Thursday, May 20, 2010

Do Overs

Ever so often, a reader will ask a question about some small detail in my debut novel, Deliver Me, and I'll have to admit that I can't answer because it's been years since I read the book. The last time I read it was during the galley-proofing stage, back in 2006. I've never read the story in actual book form, and likely never will. The same goes for all of my books thus far. As any author knows, by the time the book hits store shelves you've read it so many times that you're pretty much sick of it.

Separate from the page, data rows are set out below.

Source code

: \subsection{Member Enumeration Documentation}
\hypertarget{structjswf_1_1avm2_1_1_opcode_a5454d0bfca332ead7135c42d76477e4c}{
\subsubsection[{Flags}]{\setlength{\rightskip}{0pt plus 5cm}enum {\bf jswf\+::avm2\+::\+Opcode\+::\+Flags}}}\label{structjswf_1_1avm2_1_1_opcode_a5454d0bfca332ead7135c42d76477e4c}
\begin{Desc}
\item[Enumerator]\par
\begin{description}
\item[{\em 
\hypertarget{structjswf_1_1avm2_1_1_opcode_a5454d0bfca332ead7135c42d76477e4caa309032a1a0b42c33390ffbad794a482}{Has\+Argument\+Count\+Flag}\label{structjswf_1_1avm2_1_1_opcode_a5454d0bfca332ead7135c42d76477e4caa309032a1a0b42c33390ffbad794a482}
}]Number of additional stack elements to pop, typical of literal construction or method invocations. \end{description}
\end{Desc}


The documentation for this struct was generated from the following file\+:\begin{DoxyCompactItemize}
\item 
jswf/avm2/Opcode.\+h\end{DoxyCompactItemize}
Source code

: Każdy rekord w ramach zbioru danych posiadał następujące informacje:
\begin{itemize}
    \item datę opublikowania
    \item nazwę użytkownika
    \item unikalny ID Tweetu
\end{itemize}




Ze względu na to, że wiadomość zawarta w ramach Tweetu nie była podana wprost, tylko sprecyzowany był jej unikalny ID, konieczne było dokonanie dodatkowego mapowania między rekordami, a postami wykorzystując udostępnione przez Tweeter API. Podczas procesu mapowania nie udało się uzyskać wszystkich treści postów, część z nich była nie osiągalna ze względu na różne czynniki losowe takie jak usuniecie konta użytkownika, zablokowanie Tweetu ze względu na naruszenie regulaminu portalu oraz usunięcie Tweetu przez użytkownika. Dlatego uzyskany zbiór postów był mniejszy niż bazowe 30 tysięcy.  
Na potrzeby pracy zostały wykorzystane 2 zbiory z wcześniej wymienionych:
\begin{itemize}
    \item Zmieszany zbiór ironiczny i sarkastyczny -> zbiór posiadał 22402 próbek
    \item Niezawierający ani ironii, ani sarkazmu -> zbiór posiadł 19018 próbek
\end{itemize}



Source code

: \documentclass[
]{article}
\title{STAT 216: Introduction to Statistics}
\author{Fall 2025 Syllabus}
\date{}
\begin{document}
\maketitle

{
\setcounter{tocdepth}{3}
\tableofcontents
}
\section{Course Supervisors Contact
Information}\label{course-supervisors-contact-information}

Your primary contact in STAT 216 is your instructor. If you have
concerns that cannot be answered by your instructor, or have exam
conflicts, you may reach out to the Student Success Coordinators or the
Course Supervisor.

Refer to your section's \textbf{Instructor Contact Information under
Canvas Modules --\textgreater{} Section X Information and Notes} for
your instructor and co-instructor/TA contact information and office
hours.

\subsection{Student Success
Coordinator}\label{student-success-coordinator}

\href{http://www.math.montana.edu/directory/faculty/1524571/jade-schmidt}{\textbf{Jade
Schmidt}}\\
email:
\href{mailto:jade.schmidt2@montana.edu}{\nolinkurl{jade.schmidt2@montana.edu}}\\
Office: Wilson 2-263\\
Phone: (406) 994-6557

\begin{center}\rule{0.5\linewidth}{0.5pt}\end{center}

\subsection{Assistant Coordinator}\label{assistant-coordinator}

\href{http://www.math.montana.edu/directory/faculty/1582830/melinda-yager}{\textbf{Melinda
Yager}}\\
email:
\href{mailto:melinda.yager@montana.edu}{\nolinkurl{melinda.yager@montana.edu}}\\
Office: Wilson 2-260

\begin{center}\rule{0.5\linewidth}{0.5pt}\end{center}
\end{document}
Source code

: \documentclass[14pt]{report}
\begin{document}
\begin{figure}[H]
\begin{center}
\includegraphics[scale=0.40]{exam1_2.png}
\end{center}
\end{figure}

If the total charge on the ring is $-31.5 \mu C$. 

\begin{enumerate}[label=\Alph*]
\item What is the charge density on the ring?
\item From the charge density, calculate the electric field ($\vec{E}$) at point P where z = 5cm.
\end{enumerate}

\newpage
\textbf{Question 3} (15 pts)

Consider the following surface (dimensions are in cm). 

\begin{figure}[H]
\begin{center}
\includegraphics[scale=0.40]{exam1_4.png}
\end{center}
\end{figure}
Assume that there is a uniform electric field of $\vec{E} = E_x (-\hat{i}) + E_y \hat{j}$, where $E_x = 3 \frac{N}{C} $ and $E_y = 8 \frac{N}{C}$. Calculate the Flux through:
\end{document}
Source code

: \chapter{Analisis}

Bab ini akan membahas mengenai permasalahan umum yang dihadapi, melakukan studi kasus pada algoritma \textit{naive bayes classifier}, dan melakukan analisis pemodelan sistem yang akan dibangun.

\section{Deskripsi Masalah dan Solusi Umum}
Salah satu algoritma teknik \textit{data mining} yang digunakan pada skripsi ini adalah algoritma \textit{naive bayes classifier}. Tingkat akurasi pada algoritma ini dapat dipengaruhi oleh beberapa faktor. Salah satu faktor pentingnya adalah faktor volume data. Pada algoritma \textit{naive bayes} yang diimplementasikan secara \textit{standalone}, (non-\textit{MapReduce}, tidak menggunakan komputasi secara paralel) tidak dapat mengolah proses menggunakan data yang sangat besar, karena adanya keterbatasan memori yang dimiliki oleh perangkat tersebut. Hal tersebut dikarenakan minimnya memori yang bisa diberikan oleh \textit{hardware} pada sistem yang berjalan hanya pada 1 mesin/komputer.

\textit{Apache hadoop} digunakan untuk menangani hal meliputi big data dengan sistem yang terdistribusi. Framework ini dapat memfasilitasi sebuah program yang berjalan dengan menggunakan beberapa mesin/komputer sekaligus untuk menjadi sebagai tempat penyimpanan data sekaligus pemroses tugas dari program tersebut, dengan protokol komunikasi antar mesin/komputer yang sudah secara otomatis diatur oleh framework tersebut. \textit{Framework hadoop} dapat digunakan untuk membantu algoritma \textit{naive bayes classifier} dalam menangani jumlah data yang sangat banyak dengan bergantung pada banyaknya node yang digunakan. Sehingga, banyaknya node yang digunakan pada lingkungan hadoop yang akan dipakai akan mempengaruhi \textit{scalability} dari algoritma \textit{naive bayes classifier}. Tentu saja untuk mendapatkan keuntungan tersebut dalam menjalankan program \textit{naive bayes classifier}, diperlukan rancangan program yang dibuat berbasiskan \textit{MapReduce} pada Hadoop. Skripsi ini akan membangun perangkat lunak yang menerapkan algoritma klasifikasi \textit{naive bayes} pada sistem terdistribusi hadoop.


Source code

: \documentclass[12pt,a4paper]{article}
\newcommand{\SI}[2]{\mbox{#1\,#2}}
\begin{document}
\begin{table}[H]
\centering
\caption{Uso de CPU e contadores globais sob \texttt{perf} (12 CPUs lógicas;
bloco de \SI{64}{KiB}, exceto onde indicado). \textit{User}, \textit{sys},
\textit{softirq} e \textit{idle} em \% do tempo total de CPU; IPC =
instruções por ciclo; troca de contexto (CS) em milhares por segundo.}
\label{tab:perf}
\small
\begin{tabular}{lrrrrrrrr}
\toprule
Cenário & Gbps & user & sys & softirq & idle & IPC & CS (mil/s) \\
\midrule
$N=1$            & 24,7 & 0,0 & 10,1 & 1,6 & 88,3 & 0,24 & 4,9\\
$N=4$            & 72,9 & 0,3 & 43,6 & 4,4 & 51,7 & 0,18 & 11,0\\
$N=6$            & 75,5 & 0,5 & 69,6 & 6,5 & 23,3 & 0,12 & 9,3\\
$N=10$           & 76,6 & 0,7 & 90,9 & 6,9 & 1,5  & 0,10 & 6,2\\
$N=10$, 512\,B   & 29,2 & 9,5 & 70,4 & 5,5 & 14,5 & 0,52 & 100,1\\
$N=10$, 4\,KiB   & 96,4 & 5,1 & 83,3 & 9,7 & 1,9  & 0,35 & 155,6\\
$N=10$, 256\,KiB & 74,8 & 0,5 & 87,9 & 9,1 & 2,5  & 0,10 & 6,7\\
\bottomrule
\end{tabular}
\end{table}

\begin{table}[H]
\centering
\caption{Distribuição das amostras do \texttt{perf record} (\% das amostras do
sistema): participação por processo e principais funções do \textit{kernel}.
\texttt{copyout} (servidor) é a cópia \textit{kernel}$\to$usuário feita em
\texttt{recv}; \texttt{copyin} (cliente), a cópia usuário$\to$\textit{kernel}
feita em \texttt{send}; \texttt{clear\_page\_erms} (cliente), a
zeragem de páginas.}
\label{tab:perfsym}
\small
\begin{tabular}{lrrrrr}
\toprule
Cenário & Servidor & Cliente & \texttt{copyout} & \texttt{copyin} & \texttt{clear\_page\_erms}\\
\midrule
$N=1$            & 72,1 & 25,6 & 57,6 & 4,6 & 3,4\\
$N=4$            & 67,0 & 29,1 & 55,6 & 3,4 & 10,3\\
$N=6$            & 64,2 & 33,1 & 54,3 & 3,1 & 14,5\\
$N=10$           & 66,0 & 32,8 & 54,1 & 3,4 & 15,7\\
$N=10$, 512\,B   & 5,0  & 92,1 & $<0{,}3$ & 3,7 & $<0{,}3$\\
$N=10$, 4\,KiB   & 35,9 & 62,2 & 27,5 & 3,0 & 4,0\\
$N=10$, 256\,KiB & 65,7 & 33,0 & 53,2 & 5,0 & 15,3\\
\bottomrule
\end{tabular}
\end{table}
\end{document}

However, during the writing of my newest novel, Huddle With Me Tonight, I vowed this story would be different. I love it so much that I was actually looking forward to the galley so I could read it again. When the proofs arrived a few weeks ago, I stopped everything I was doing, drove to a coffee shop and settled in to read. That's when I discovered why I hate to read my books in actual book form: There are no do overs!

The galley stage only allows for corrections of typographical errors or problems with consistency. You cannot change an entire sentence around just because you thought of a better way to say it, or add a couple of lines of dialogue that you think would make a scene just a tad more entertaining. You have to let the flawed writing remain, and for me, this is torture!

I realize that I take the ability to tweak a manuscript for granted during the writing process. It's when I can no longer make changes to it that the story I loved so much turns into the one that could have been better...if only I could have a do over.

Tell me I'm not the only one who suffers from do over yearnings. If there was one thing you wish you could do over, what would it be?


Jewel Amethyst said...

The hardest part of reading the galleys for me is when I realize the editor made changes that I thought was integral to my plot and I can't change it back.

I did read each of my stories in final book form, but I read them as a reader, not as a writer and had no urge to make corrections (except when there was a typo and I cringed).

Jennifer C. said...

I wish I could do over the length of time I wasted before I pursued being a published author. I would have had more books out by now.

I have never read my entire manuscript in book form. I have read bits and pieces and yes I too have cringed at a typo, but it's a lesson learned for next time.

Dedicated readers will over look the small mistakes, so don't worry too much about the stuff you would have done different. They will still love it.

I recently read a tweet that said something to the likes of, an author who thinks his work is perfect is a terrible writer; however, an author who believes their book needs more work is a master of creativity.

Liane Spicer said...

I'm with Jewel. I hate when I discover the editor has made changes using her words instead of asking me to make them in mine - and it's too late to do anything about it. I'm not even talking about major, plot-impacting changes here, but the odd phrase or sentence.

My book, my words, please!

Farrah Rochon said...

Jewel and Liane, I understand your copy-editing woes. And Jewel, I'll admit that you are a braver soul than I am. I may try to read my September book...maybe.

an author who thinks his work is perfect is a terrible writer; however, an author who believes their book needs more work is a master of creativity.

That is awesomeness! Thanks for sharing, and stopping in, Jennifer!

Phyllis Bourne said...

Farrah, I haven't read my books in actual book form either.

I thought downloading them to Kindle would make a difference, but it doesn't. I love the characters, and I miss their worlds. But I can't bring myself to read them.